Supreme Court's Opinion
In a 7-2 opinion authored by Justice Brett Kavanaugh, the Supreme Court reversed the D.C. Circuit, holding that petitioners had "readily established standing" by reference to "commonsense economic principles." Specifically, the California rules "force" automakers to produce "a fleet of vehicles that, as a whole, uses significantly less gasoline and other liquid fuels." Accordingly, the rule will cause "predictable" injuries on fuel producers and, "by the same token," it can fairly be expected that eliminating the rule would redress those injuries.
The Supreme Court also pointed to several pieces of record evidence to substantiate its analysis, including declarations that prior California rules had substantially harmed fuel producers, statements from EPA and California that the rule would likely decrease fuel use, and affidavits by automakers who intervened in support of the rule on the grounds that it ensured a level playing field (presumably because otherwise competitors would produce fewer electric vehicles). The Supreme Court also emphasized that the fuel producers did not have to produce expert economic evidence on market behavior if (as here) they can "simply show a predictable chain of events" between judicial relief and redress of their injuries.
Implications and Next Steps
The Supreme Court's decision will make it easier for parties to challenge regulations based on predictable market effects. By allowing "predictable, commonsense inferences" about market behavior – even in the absence of affidavits or direct evidence – the ruling creates a more accessible pathway for businesses to challenge regulations indirectly affecting them. This will be particularly important for businesses operating in closely intertwined markets where regulations on one industry predictably affect others, including possibly for competitors disadvantaged by regulatory schemes.
For the California waiver program, the decision also has several important implications. Most importantly, the ruling paves the way (at least in theory) for the D.C. Circuit to consider substantive arguments against EPA's 2022 waiver reinstatement. This is potentially important because multiple rounds of litigation regarding long-standing questions on the scope of CAA Section 209(b) have been put off as EPA's waiver decisions ping-pong back and forth between administrations.
However, the second Trump Administration has indicated that it will reassess the waiver through a new regulatory process, creating the prospect of yet another reversal of a waiver granted in 2013, withdrawn in 2019, reinstated in 2022 and potentially withdrawn again.
In the background of the regulatory back-and-forth, there are a number of unresolved questions about California waivers, including whether EPA has authority to withdraw (or reinstate) waivers once they are granted, the extent to which California waivers can relate to greenhouse gas standards at all, or how administrative law developments since the 2022 reinstatement (such as West Virginia v.
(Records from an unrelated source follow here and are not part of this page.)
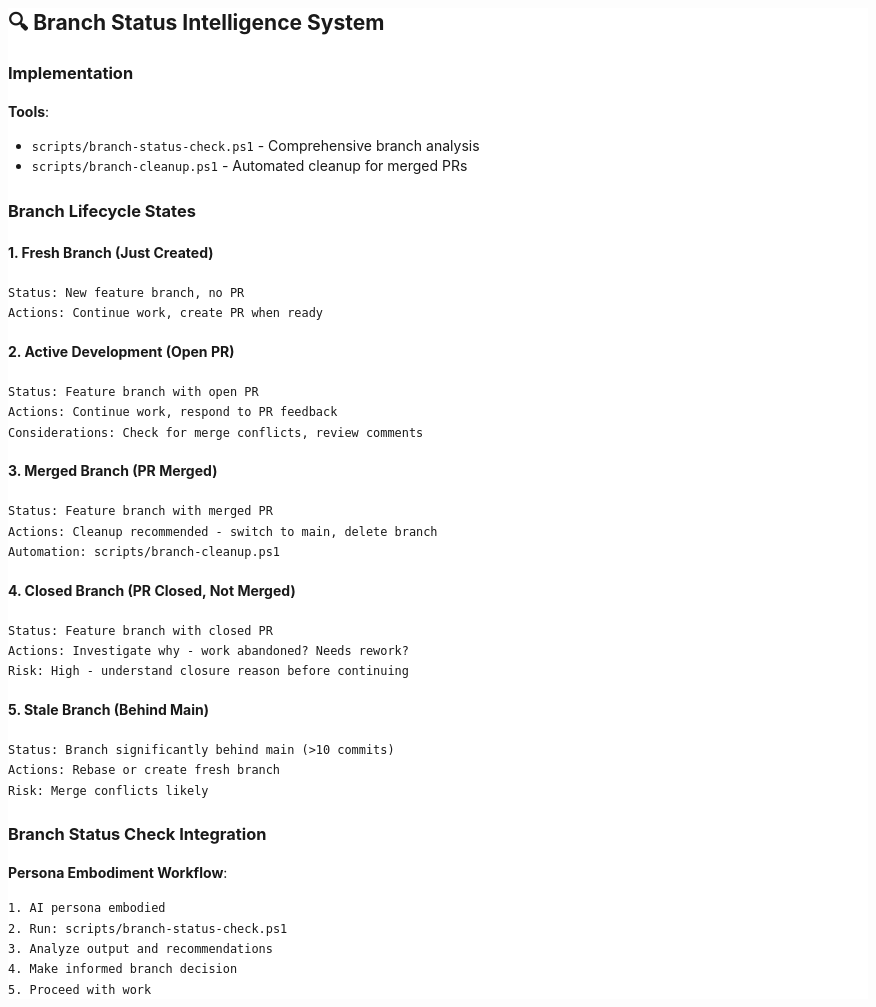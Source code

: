 ## 🔍 Branch Status Intelligence System

### Implementation

**Tools**: 
- `scripts/branch-status-check.ps1` - Comprehensive branch analysis
- `scripts/branch-cleanup.ps1` - Automated cleanup for merged PRs

### Branch Lifecycle States

#### 1. **Fresh Branch** (Just Created)
```
Status: New feature branch, no PR
Actions: Continue work, create PR when ready
```

#### 2. **Active Development** (Open PR)
```
Status: Feature branch with open PR
Actions: Continue work, respond to PR feedback
Considerations: Check for merge conflicts, review comments
```

#### 3. **Merged Branch** (PR Merged)
```
Status: Feature branch with merged PR
Actions: Cleanup recommended - switch to main, delete branch
Automation: scripts/branch-cleanup.ps1
```

#### 4. **Closed Branch** (PR Closed, Not Merged)
```
Status: Feature branch with closed PR  
Actions: Investigate why - work abandoned? Needs rework?
Risk: High - understand closure reason before continuing
```

#### 5. **Stale Branch** (Behind Main)
```
Status: Branch significantly behind main (>10 commits)
Actions: Rebase or create fresh branch
Risk: Merge conflicts likely
```

### Branch Status Check Integration

**Persona Embodiment Workflow**:
```bash
1. AI persona embodied
2. Run: scripts/branch-status-check.ps1
3. Analyze output and recommendations
4. Make informed branch decision
5. Proceed with work
```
EPA and Loper Bright) might affect the waiver process.
Additional uncertainty arises because of congressional action in May 2025 to nullify a separate set of California CAA waivers using the Congressional Review Act (CRA). That development is relevant to other California waivers because the CRA has a provision prohibiting agencies from issuing future "rules" that are "substantially the same" as the disapproved ones. California and other states have filed a lawsuit challenging the legality of CRA efforts.